В гневной, почти злобной мимике лица резко подчеркнут сжатый рот, сжатый до того крепко, что губы фактически не видны — боец заку­сил их «до крови». Столь же резкими линиями очерчен лоб, где верти­кальные складки гнева переходят в насупленные надбровья, образуя фи­зиономическую маску ярости. Скрытое движение микеланджеловского Давида, сила внутреннего спокойствия, выражавшего и готовность к борьбе, и уверенность в ее исходе, это мудрое равновесие образа, пока­занного прежде всего «изнутри», — все это было для мастера XVII века уже недостаточным: «Давид» Бернини знаменовал переход к открытому движению, к новой трактовке скульптурного образа, к стилю, в котором смелая новизна пластических приемов означала вместе с тем утрату мно­гого из созданного Микеланджело и его веком.

Две скульптурные группы Бернини из виллы Боргезе — «Аполлон и Дафна» и «Похищение Прозерпины» — объединены известным паралле­лизмом сюжетов, имеющих в своей основе античные мифы.
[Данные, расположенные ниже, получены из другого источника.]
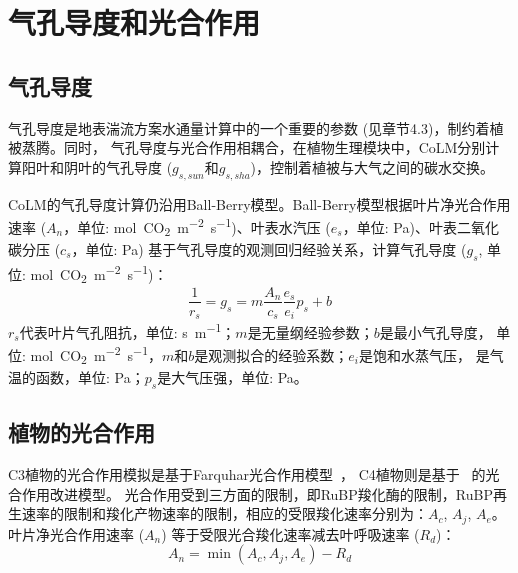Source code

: \chapter{气孔导度和光合作用}


\section{气孔导度}\label{气孔导度}
气孔导度是地表湍流方案水通量计算中的一个重要的参数 (见章节4.3)，制约着植被蒸腾。同时，
气孔导度与光合作用相耦合，在植物生理模块中，CoLM分别计算阳叶和阴叶的气孔导度 ($g_{s,sun}$和$g_{s,sha}$)，控制着植被与大气之间的碳水交换。


CoLM的气孔导度计算仍沿用Ball-Berry模型。Ball-Berry模型根据叶片净光合作用速率 
($A_n$，单位: \unit{mol.CO_2.m^{-2}.s^{-1}})、叶表水汽压 ($e_s$，单位: Pa)、叶表二氧化碳分压 ($c_s$，单位: Pa) 
基于气孔导度的观测回归经验关系，计算气孔导度 ($g_s$, 单位: \unit{mol.CO_2.m^{-2}.s^{-1}})： 
\begin{equation}\label{rs_a1}
\frac{1}{r_{s}}=g_{s}=m \frac{A_{n}}{c_{s}} \frac{e_{s}}{e_{i}} p_{s}+b
\end{equation}
$r_s$代表叶片气孔阻抗，单位: \unit{s.m^{-1}}；$m$是无量纲经验参数；$b$是最小气孔导度，
单位: \unit{mol.CO_2.m^{-2}.s^{-1}}，$m$和$b$是观测拟合的经验系数；$e_i$是饱和水蒸气压，
是气温的函数，单位: Pa；$p_s$是大气压强，单位: Pa。


\section{植物的光合作用}\label{植物的光合作用}
C3植物的光合作用模拟是基于Farquhar光合作用模型~\citep{farquhar1980biochemical}，
C4植物则是基于~\citet{collatz1992} 的光合作用改进模型。
光合作用受到三方面的限制，即RuBP羧化酶的限制，RuBP再生速率的限制和羧化产物速率的限制，相应的受限羧化速率分别为：$A_{c}$, $A_{j}$, $A_{e}$。叶片净光合作用速率 ($A_{n}$) 等于受限光合羧化速率减去叶呼吸速率 ($R_d$)：
\begin{equation}\label{An1}
A_{n}=\min \left(A_{c}, A_{j}, A_{e}\right)-R_{d}
\end{equation}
В каждой из групп изображается борьба двух существ, сопротивление героини ге­рою—нимфы Дафны, убегающей от преследующего ее Аполлона и, чтобы не достаться ему, превращающейся в лавровое дерево, и Прозер­пины, борющейся с завладевшим ею подземным богом Плутоном.

Эти параллельные сюжеты разработаны скульптором с исключитель­ной композиционной и пластической последовательностью и новаторс­кой смелостью.

Группа «Аполлон и Дафна» наполнена стремительным движением. Она изображает погоню, бегство, превращение. Композиция группы не просто «динамична» (как динамичны многие скульптурные группы, соз­данные поздней античностью, например фигуры Пергамского ал­таря) — здесь речь идет о сложном, многосоставном и внутренне проти­воречивом движении, облеченном в пластический образ. Аполлон уже настиг Дафну, уже его рука касается стана девушки, но именно в это мгновение обнаруживается тщетность его усилий, тщетность всей стре­мительной погони. Хотя нимфа продолжает свой безнадежный бег, она уже недосягаема, уже началось ее превращение в лавровое дерево — чу­десная «метаморфоза», кладущая конец всей борьбе, всему движению.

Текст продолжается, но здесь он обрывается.